One study found that participants who took more than 2,000 steps daily in uninterrupted bouts had a 32 percent reduced risk of death.
With the help of wearable devices, more research is indicating that any type of movement is better than remaining sedentary.
Golf provides both cardio walking and moderate aerobic physicality with the risk of injury being moderate.
Each initial increase of 1,000 steps per day was associated with a 28 percent decrease in death during a six-year follow-up period.
“We know that the moderate physical activity that golf provides increases life expectancy, has mental health benefits, and can help prevent and treat more than 40 major chronic diseases such as heart attacks, stroke, diabetes, breast and colon cancer,” said doctor Andrew Murray, one of the lead researchers in the study.

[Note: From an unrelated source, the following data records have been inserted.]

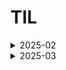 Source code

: # TIL


<details>
<summary>2025-02</summary>

## 2월

|Date|Content|
|---|---|
|2025-02-17(월)|[Git 기본 사용법, 기초 프로젝트 팀 배정](nbcamp(Spring_6)/md/2025-02/2025-02-17-Mon.md)               
|2025-02-18(화)|[Git 팀 Repository, 팀 소개 페이지 작성, 스타터 노트](nbcamp(Spring_6)/md/2025-02/2025-02-18-Tue.md)  
|2025-02-19(수)|[Git 커밋 삭제, 반복되는 Html Jquery로 출력](nbcamp(Spring_6)/md/2025-02/2025-02-19-Wed.md)           
|2025-02-20(목)|[Git 호스팅 오류](nbcamp(Spring_6)/md/2025-02/2025-02-20-Thu.md)                                      
|2025-02-21(금)|[프로젝트 발표](nbcamp(Spring_6)/md/2025-02/2025-02-21-Fri.md)|
|2025-02-22(${\textsf{\color{blue}토}}$)|--|
|2025-02-23(${\textsf{\color{red}일}}$)|--|
|2025-02-24(월)|[Git 사용법 2차, 프로그래밍 기본 주차](nbcamp(Spring_6)/md/2025-02/2025-02-24-Mon.md)|
|2025-02-25(화)|[프로그래밍 기본 주차, 계산기 만들기](nbcamp(Spring_6)/md/2025-02/2025-02-25-Tue.md)|
|2025-02-26(수)|[프로그래밍 기본 주차, 계산기 만들기2](nbcamp(Spring_6)/md/2025-02/2025-02-26-Wed.md)|
|2025-02-27(목)|[프로그래밍 기본 주차, 계산기 만들기3](nbcamp(Spring_6)/md/2025-02/2025-02-27-Thu.md)|
|2025-02-28(금)|[프로그래밍 기본 주차, 계산기 만들기4](nbcamp(Spring_6)/md/2025-02/2025-02-28-Fri.md)|
</details>

<details>
<summary>2025-03</summary>

## 3월

|Date|Content|
|---|---|
|2025-03-04(화)|[프로그래밍 기본 주차, 계산기 만들기(심화)](nbcamp(Spring_6)/md/2025-03/2025-03-04-Tue.md)|
|2025-03-05(수)|[계산기 과제 ReadMe](nbcamp(Spring_6)/md/2025-03/2025-03-05-Wed.md)|
|2025-03-06(목)|[계산기 프로젝트 종료](nbcamp(Spring_6)/md/2025-03/2025-03-06-Thu.md)|
|2025-03-07(금)|[키오스크 과제 시작](nbcamp(Spring_6)/md/2025-03/2025-03-07-Fri.md)|
|2025-03-08(${\textsf{\color{blue}토}}$)|--|
|2025-03-09(${\textsf{\color{red}일}}$)|--|
|2025-03-10(월)|[키오스크 과제, 필수 기능 완료](nbcamp(Spring_6)/md/2025-03/2025-03-10-Mon.md)|
|2025-03-11(화)|[키오스크 과제, 도전 기능 작업](nbcamp(Spring_6)/md/2025-03/2025-03-11-Tue.md)|
|2025-03-12(수)|[키오스크 과제, 도전 기능 완료](nbcamp(Spring_6)/md/2025-03/2025-03-12-Wed.md)|
|2025-03-13(목)|[키오스크 과제 README](nbcamp(Spring_6)/md/2025-03/2025-03-13-Thu.md)|

</details>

He continued: “Evidence suggests golfers live longer than non-golfers, enjoying improvements in cholesterol levels, body composition, wellness, self-esteem and self-worth.
“Given that the sport can be played by the very young to the very old, this demonstrates a wide variety of health benefits for people of all ages.”
Another study led by Professor Les Mayu, delved into different sports and how it impacted long-term mortality.
Data was collected for the study during the period from 1841 to 2020 and looked at professional players of either football, cricket, rugby, tennis, golf, boxing or horse racing and who had a longer lifespan thereafter.
The study found golf coming in second behind tennis.
Researchers hypothesise that both tennis and golf boosts longevity because they “can be played at a high level until a relatively late age”.